RAW DATA:

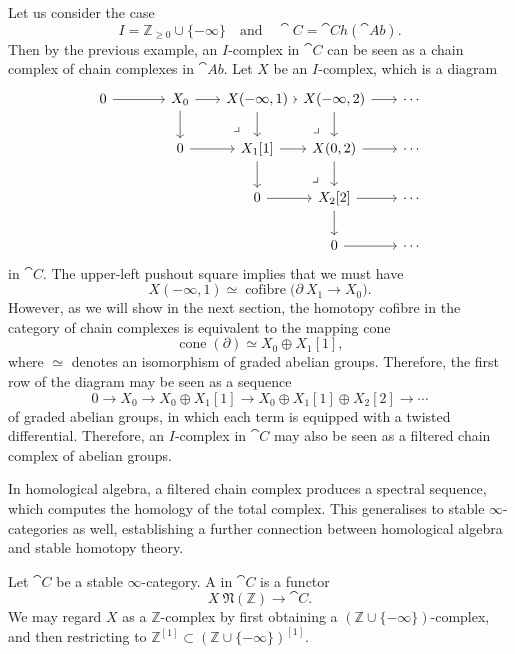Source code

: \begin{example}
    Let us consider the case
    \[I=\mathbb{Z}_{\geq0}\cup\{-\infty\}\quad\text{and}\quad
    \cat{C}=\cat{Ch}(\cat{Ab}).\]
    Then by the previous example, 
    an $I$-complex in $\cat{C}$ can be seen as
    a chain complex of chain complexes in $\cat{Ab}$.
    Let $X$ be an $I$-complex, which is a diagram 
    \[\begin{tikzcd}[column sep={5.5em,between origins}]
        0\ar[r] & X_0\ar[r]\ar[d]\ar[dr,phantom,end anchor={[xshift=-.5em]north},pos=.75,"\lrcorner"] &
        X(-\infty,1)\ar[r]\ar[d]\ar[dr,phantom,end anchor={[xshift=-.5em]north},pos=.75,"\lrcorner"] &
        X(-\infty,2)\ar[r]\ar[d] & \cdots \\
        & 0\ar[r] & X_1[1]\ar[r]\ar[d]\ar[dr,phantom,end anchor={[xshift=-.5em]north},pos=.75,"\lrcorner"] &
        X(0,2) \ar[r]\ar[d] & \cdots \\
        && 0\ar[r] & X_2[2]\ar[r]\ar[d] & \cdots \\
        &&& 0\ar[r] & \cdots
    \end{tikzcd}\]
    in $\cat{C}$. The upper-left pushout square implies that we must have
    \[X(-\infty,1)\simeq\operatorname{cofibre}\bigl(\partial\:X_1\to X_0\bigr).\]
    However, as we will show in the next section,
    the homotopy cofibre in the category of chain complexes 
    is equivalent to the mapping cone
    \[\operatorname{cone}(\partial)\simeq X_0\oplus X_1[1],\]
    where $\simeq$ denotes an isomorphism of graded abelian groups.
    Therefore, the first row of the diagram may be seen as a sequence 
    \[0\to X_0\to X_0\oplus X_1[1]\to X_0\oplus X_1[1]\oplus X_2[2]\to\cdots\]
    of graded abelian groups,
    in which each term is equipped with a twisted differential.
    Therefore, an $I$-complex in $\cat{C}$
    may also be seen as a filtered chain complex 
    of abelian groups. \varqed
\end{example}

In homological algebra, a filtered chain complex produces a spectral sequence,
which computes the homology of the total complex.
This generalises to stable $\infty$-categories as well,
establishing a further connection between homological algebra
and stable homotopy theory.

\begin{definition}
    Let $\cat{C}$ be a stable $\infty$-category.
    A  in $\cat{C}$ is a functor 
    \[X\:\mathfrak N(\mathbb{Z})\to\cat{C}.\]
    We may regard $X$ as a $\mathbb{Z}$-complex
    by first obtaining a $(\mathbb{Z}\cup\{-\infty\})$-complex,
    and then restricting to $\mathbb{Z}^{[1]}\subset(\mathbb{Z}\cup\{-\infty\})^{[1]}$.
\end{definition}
...
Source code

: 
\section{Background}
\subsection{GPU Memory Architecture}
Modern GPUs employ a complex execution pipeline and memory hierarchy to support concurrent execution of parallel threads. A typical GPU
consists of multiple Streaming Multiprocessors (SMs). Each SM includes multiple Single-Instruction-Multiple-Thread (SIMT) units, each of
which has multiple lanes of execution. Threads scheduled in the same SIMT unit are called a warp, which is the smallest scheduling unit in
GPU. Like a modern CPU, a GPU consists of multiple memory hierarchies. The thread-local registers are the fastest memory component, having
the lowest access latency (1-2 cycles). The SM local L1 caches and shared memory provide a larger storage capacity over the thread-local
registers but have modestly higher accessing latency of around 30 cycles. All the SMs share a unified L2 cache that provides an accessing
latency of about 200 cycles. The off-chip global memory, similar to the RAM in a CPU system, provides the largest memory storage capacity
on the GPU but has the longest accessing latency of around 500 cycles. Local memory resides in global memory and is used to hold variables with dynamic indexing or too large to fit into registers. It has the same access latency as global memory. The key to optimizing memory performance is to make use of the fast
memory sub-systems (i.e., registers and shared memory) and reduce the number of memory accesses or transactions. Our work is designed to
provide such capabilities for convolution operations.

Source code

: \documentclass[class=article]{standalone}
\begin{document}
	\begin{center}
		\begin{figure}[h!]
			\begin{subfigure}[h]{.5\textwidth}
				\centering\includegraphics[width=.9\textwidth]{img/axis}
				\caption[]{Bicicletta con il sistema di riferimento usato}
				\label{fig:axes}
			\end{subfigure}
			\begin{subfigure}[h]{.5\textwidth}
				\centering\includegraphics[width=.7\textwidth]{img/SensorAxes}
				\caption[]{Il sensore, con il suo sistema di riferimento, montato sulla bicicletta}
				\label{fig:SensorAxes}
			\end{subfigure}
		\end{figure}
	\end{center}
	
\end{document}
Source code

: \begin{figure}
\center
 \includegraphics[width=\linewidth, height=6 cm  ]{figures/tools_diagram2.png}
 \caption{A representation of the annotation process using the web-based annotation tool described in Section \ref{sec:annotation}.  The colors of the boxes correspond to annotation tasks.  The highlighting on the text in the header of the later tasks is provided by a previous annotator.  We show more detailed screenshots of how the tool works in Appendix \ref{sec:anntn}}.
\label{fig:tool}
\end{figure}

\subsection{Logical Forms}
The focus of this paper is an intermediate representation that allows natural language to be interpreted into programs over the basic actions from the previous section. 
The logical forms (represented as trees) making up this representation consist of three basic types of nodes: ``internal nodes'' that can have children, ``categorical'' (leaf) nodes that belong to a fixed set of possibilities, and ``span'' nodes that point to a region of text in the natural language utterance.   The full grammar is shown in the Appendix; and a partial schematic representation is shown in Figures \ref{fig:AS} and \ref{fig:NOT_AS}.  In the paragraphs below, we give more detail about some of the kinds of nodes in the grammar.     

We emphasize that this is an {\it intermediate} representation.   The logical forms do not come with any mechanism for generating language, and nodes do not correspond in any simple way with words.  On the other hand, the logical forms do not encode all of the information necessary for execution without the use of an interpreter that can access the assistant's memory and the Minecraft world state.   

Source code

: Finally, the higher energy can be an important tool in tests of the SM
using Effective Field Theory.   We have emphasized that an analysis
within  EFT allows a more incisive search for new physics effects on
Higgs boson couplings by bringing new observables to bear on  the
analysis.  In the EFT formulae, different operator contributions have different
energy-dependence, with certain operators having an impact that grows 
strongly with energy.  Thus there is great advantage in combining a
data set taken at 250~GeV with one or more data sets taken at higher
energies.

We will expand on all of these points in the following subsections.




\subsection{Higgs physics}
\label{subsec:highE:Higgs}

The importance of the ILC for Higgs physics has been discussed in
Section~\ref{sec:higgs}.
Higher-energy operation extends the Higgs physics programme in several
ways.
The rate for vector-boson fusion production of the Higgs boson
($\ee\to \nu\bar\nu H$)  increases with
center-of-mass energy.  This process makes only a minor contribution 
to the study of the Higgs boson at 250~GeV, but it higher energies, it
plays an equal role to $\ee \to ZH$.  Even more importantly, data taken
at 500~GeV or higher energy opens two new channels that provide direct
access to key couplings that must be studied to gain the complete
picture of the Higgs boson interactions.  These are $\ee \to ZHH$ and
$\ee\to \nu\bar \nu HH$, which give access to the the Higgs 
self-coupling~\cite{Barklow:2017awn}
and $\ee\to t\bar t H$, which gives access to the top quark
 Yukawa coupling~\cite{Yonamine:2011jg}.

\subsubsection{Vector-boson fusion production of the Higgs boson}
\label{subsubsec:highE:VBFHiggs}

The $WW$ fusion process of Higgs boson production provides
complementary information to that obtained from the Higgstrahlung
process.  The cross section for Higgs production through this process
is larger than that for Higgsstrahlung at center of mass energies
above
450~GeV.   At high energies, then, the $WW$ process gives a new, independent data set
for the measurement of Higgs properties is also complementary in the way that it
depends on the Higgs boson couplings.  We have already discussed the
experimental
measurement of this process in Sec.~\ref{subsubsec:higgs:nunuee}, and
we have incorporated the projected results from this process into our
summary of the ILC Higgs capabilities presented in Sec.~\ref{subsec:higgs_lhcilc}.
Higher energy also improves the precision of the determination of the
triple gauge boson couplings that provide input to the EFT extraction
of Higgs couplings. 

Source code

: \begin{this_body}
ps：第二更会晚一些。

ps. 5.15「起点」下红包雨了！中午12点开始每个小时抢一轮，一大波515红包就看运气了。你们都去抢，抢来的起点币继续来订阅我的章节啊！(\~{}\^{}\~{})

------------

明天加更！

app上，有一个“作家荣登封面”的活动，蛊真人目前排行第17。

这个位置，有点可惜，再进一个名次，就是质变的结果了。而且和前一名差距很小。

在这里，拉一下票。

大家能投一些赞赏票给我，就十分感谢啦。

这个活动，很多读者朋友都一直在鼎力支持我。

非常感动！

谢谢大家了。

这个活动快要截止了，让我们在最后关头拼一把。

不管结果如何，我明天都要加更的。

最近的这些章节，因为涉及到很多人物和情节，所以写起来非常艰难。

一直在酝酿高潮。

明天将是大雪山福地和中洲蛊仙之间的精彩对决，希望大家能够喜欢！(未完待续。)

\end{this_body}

ASSIGNMENT: Considering only the material above, set down every line from the one with "representation of the" to the one with "The logical forms (represented", inclusive, exactly as written.

SOLUTION:
 \caption{A representation of the annotation process using the web-based annotation tool described in Section \ref{sec:annotation}.  The colors of the boxes correspond to annotation tasks.  The highlighting on the text in the header of the later tasks is provided by a previous annotator.  We show more detailed screenshots of how the tool works in Appendix \ref{sec:anntn}}.
\label{fig:tool}
\end{figure}

\subsection{Logical Forms}
The focus of this paper is an intermediate representation that allows natural language to be interpreted into programs over the basic actions from the previous section. 
The logical forms (represented as trees) making up this representation consist of three basic types of nodes: ``internal nodes'' that can have children, ``categorical'' (leaf) nodes that belong to a fixed set of possibilities, and ``span'' nodes that point to a region of text in the natural language utterance.   The full grammar is shown in the Appendix; and a partial schematic representation is shown in Figures \ref{fig:AS} and \ref{fig:NOT_AS}.  In the paragraphs below, we give more detail about some of the kinds of nodes in the grammar.     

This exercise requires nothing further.